Apr 13 2009
The speed at which heat moves between two materials touching each other is a potent indicator of how strongly they are bonded to each other, according to a new study by researchers at Rensselaer Polytechnic Institute.
Additionally, the study shows that this flow of heat from one material to another, in this case one solid and one liquid, can be dramatically altered by "painting" a thin atomic layer between materials. Changing the interface fundamentally changes the way the materials interact.
"If you have a nanoparticle that is inside a liquid solution, you can't just 'peel away' the liquid to measure how strongly it is bonded to the surrounding molecules," said Pawel Keblinski, professor in Rensselaer's Department of Materials Science and Engineering, who co-led the study. "Instead, we show that you can measure the strength of these bonds simply by measuring the rate of heat flow from the nanoparticle to the surrounding liquid."
"Interfaces are an exciting new frontier for doing fundamental studies of this type. If you peek into complex biological systems – a cell, for example – they contain a high density of interfaces, between different proteins or between protein and water," said Shekhar Garde, the Elaine and Jack S. Parker Professor and head of Rensselaer's Department of Chemical and Biological Engineering, who co-led the study with Keblinski. "Our approach possibly provides another handle to quantify how proteins talk to each other or with the surrounding water."
Results of the study, titled "How wetting and adhesion affect thermal conductance of a range of hydrophobic to hydrophilic aqueous solutions," were published today in Physical Review Letters.
Keblinski and Garde used extensive molecular dynamics simulations to measure the heat flow between a variety of solid surfaces and water. They simulated a broad range of surface chemistries and showed that thermal conductance, or how fast heat is transferred between a liquid and a solid, is directly proportional to how strongly the liquid adhered to the solid.
"In the case of a mercury thermometer, thermal expansion correlates directly with temperature," Keblinski said. "What we have done, in a sense, is create a new thermometer to measure the interfacial bonding properties between liquids and solids."

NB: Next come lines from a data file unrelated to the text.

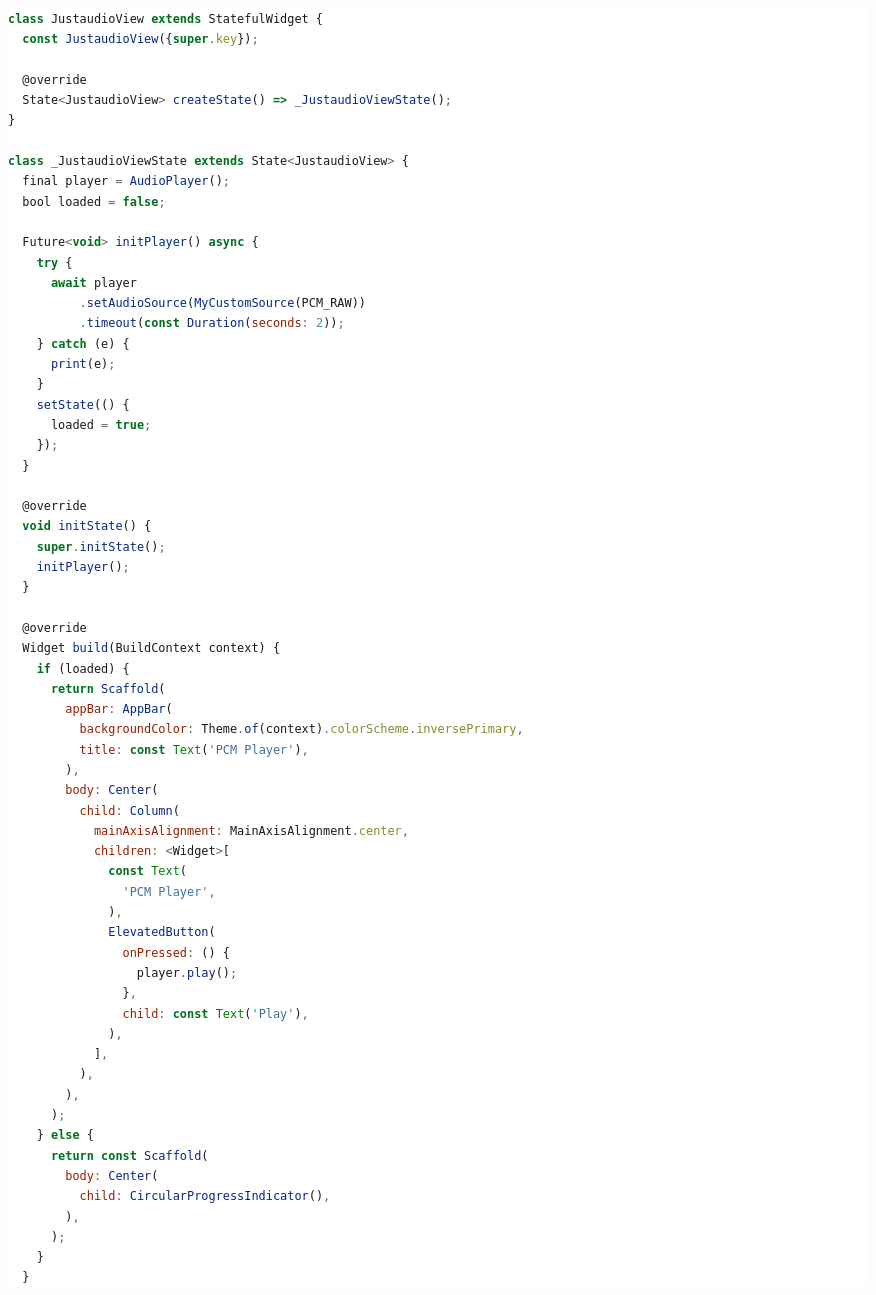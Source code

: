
 ```js
class JustaudioView extends StatefulWidget {
  const JustaudioView({super.key});

  @override
  State<JustaudioView> createState() => _JustaudioViewState();
}

class _JustaudioViewState extends State<JustaudioView> {
  final player = AudioPlayer();
  bool loaded = false;

  Future<void> initPlayer() async {
    try {
      await player
          .setAudioSource(MyCustomSource(PCM_RAW))
          .timeout(const Duration(seconds: 2));
    } catch (e) {
      print(e);
    }
    setState(() {
      loaded = true;
    });
  }

  @override
  void initState() {
    super.initState();
    initPlayer();
  }

  @override
  Widget build(BuildContext context) {
    if (loaded) {
      return Scaffold(
        appBar: AppBar(
          backgroundColor: Theme.of(context).colorScheme.inversePrimary,
          title: const Text('PCM Player'),
        ),
        body: Center(
          child: Column(
            mainAxisAlignment: MainAxisAlignment.center,
            children: <Widget>[
              const Text(
                'PCM Player',
              ),
              ElevatedButton(
                onPressed: () {
                  player.play();
                },
                child: const Text('Play'),
              ),
            ],
          ),
        ),
      );
    } else {
      return const Scaffold(
        body: Center(
          child: CircularProgressIndicator(),
        ),
      );
    }
  }
```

"We can use this new technique to characterize systems that are very difficult or impossible to characterize by other means," Garde said.
This fundamental discovery, which helps to better understand how water sticks to or flows past a surface, has implications for many different heat transfer applications and processes including boiling and condensation. Of particular interest is how this discovery can benefit new systems for cooling and displacing heat from computer chips, a critical issue currently facing the semiconductor industry, Garde said.
More generally, the authors said the study sheds new light on the behavior of water at various solid interfaces, which has direct implications ranging from the binding of proteins and other molecules to surfaces, to biological self-assembly in interfacial environments.
Co-authors of the paper include materials science and engineering graduate student Natalia Shenogina, along with chemical and biological engineering graduate student Rahul Godawat.
Financial support for this project was provided by the U.S. National Science Foundation Nanoscale Science and Engineering Center Grant, in addition to support from U.S. Air Force Office of Scientific Research Multidisciplinary University Research Initiative.